### What is being asked
Only the lines from the line containing "## example math equation 2" to the end of the records, both included, belong in the answer, copied exactly.

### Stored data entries
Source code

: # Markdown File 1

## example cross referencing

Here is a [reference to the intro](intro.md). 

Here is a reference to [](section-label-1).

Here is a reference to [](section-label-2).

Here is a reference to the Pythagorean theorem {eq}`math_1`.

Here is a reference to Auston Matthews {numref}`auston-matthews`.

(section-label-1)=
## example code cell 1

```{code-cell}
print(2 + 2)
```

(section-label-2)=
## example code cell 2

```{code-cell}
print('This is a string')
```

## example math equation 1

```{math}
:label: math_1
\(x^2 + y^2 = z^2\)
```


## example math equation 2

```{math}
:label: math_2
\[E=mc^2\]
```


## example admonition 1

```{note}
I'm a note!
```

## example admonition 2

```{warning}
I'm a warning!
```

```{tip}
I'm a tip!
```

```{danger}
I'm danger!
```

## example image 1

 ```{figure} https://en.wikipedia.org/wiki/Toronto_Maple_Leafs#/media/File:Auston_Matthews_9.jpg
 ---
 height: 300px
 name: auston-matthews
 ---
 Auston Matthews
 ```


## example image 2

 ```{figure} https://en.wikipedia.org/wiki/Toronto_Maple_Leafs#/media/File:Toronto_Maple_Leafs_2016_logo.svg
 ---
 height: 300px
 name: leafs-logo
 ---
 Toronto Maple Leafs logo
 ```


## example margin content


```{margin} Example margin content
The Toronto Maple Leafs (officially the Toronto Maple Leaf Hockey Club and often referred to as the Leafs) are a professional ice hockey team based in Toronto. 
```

### Result for this task
## example math equation 2

```{math}
:label: math_2
\[E=mc^2\]
```


## example admonition 1

```{note}
I'm a note!
```

## example admonition 2

```{warning}
I'm a warning!
```

```{tip}
I'm a tip!
```

```{danger}
I'm danger!
```

## example image 1

 ```{figure} https://en.wikipedia.org/wiki/Toronto_Maple_Leafs#/media/File:Auston_Matthews_9.jpg
 ---
 height: 300px
 name: auston-matthews
 ---
 Auston Matthews
 ```


## example image 2

 ```{figure} https://en.wikipedia.org/wiki/Toronto_Maple_Leafs#/media/File:Toronto_Maple_Leafs_2016_logo.svg
 ---
 height: 300px
 name: leafs-logo
 ---
 Toronto Maple Leafs logo
 ```


## example margin content


```{margin} Example margin content
The Toronto Maple Leafs (officially the Toronto Maple Leaf Hockey Club and often referred to as the Leafs) are a professional ice hockey team based in Toronto. 
```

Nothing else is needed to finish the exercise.